Figure 4.

a–c) Fluorescence micrographs of U87 cells (α_vβ₃ +, labeled green) treated with 118 nm RGD-Au-SNPs (a), MCF7 cells (α_vβ₃-, labeled red) treated with 118 nm RGD-Au-SNPs (b), and U87 cells treated with RGD-grafted 2 nm Au colloids (c) after irradiation with a pulsed laser (6 ns, 120 mJcm⁻²). A mask was employed to confine the laser beam to a circular region with a diameter of 1 mm (as indicated by the white dashed circles). d) Fluorescence micrographs of a 1:1 mixture of U87 and MCF7 cells.

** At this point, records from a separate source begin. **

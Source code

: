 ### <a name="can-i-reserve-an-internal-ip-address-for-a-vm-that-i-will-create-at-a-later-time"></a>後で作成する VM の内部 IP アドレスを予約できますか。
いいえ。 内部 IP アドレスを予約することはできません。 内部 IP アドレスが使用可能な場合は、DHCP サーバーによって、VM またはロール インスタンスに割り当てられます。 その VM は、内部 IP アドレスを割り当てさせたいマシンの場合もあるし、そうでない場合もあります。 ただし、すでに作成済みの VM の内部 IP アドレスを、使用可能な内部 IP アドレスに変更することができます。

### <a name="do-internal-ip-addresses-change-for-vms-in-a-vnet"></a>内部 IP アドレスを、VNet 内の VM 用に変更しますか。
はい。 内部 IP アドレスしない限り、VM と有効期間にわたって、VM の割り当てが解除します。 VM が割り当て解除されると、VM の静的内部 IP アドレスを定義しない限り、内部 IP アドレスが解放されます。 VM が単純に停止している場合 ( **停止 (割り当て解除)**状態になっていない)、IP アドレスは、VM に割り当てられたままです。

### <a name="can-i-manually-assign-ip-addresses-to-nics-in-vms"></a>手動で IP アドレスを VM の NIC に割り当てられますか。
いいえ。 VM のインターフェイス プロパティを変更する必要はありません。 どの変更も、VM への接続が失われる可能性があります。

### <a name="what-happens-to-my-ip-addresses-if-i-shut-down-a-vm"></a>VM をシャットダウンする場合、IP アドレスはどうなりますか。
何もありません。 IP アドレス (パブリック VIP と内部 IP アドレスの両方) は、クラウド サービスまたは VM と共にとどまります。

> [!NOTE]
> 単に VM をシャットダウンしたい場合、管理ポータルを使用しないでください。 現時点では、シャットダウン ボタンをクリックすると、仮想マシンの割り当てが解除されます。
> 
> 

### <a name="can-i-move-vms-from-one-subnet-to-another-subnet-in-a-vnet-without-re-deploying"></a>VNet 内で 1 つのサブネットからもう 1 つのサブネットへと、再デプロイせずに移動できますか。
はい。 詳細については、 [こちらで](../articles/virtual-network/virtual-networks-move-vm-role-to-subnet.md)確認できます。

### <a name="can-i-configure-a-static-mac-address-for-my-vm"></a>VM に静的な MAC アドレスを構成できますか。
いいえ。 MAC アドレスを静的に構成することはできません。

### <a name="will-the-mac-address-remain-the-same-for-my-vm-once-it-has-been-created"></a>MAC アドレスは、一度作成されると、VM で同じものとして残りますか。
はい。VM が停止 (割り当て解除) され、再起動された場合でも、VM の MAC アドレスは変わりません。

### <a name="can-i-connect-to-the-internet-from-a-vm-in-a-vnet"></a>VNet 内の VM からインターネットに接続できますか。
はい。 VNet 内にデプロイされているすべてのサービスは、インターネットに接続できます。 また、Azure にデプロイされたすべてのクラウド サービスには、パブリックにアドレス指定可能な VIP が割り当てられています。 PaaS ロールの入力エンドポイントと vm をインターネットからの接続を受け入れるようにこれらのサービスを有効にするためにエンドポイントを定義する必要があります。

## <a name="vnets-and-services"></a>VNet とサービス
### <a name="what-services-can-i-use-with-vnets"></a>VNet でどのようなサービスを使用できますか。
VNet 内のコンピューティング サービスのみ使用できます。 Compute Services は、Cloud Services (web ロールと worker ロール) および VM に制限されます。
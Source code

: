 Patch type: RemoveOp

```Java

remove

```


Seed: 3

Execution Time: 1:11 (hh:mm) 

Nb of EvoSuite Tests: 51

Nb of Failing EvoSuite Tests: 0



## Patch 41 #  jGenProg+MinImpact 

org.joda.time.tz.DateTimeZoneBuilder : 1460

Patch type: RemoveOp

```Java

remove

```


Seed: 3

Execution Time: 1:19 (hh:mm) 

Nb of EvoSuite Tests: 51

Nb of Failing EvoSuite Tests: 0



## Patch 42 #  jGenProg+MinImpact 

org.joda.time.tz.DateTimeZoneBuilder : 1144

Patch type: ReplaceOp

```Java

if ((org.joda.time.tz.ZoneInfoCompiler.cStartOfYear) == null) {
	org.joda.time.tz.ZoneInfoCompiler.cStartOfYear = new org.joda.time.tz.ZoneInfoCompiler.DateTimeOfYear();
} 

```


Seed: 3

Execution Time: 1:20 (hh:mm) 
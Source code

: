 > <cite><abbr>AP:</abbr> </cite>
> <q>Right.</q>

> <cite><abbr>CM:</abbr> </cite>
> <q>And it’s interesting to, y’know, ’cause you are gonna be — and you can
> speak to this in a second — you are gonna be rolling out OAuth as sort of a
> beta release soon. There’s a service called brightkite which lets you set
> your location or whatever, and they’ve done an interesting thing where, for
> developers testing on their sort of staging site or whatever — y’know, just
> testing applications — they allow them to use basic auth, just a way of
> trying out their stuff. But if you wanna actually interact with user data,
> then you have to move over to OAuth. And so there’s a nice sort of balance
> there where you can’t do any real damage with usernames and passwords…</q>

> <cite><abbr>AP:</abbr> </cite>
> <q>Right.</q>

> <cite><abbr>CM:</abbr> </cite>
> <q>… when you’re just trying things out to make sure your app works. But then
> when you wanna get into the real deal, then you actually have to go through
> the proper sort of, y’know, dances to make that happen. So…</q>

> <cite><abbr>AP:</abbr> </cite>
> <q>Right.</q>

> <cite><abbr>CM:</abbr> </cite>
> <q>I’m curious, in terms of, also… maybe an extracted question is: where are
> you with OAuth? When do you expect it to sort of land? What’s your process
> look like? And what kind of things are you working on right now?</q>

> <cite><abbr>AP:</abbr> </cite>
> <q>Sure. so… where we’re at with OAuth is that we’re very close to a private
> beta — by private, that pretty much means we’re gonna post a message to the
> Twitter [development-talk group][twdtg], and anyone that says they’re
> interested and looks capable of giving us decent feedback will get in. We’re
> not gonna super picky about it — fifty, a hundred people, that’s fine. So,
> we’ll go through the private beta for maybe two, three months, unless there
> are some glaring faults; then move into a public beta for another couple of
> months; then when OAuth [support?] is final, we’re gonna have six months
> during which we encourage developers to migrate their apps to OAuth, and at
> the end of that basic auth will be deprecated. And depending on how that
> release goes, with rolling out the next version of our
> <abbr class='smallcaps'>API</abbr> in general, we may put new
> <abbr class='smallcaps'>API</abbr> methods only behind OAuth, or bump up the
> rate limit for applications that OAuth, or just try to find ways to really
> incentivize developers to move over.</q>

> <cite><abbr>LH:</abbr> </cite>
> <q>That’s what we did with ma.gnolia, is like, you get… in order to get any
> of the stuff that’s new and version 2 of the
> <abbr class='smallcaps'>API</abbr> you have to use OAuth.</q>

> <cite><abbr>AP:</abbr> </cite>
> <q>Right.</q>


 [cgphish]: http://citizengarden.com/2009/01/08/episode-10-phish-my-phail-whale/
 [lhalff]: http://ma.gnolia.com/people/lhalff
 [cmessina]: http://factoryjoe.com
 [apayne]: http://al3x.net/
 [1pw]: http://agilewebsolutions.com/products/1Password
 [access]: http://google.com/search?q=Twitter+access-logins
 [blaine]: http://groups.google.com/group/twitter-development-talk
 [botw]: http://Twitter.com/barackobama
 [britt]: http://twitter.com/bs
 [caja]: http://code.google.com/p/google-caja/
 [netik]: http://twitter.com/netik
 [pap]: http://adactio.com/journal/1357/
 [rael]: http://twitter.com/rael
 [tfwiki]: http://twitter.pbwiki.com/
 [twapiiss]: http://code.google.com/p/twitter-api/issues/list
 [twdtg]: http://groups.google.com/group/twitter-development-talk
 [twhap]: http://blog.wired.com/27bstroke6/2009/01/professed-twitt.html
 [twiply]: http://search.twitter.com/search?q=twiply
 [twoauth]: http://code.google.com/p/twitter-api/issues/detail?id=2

After treatment with RGD-Au-SNPs and subsequent medium exchange, the cell mixture was irradiated with a pulsed laser. In the irradiated region after culture for 2 h, U87 cells (green) were depleted, whereas MCF7 cells (red) were left alive on the substrate. e) Time-resolved images of an α_vβ₃-positive U87 cell with a 118 nm RGD-Au-SNP attached to it. Upon irradiation with the 6 ns pulsed laser (120 mJcm⁻²), fast contraction of the cellular protrusion was observed as the result of the localized mechanical destruction caused by the formation of microbubbles.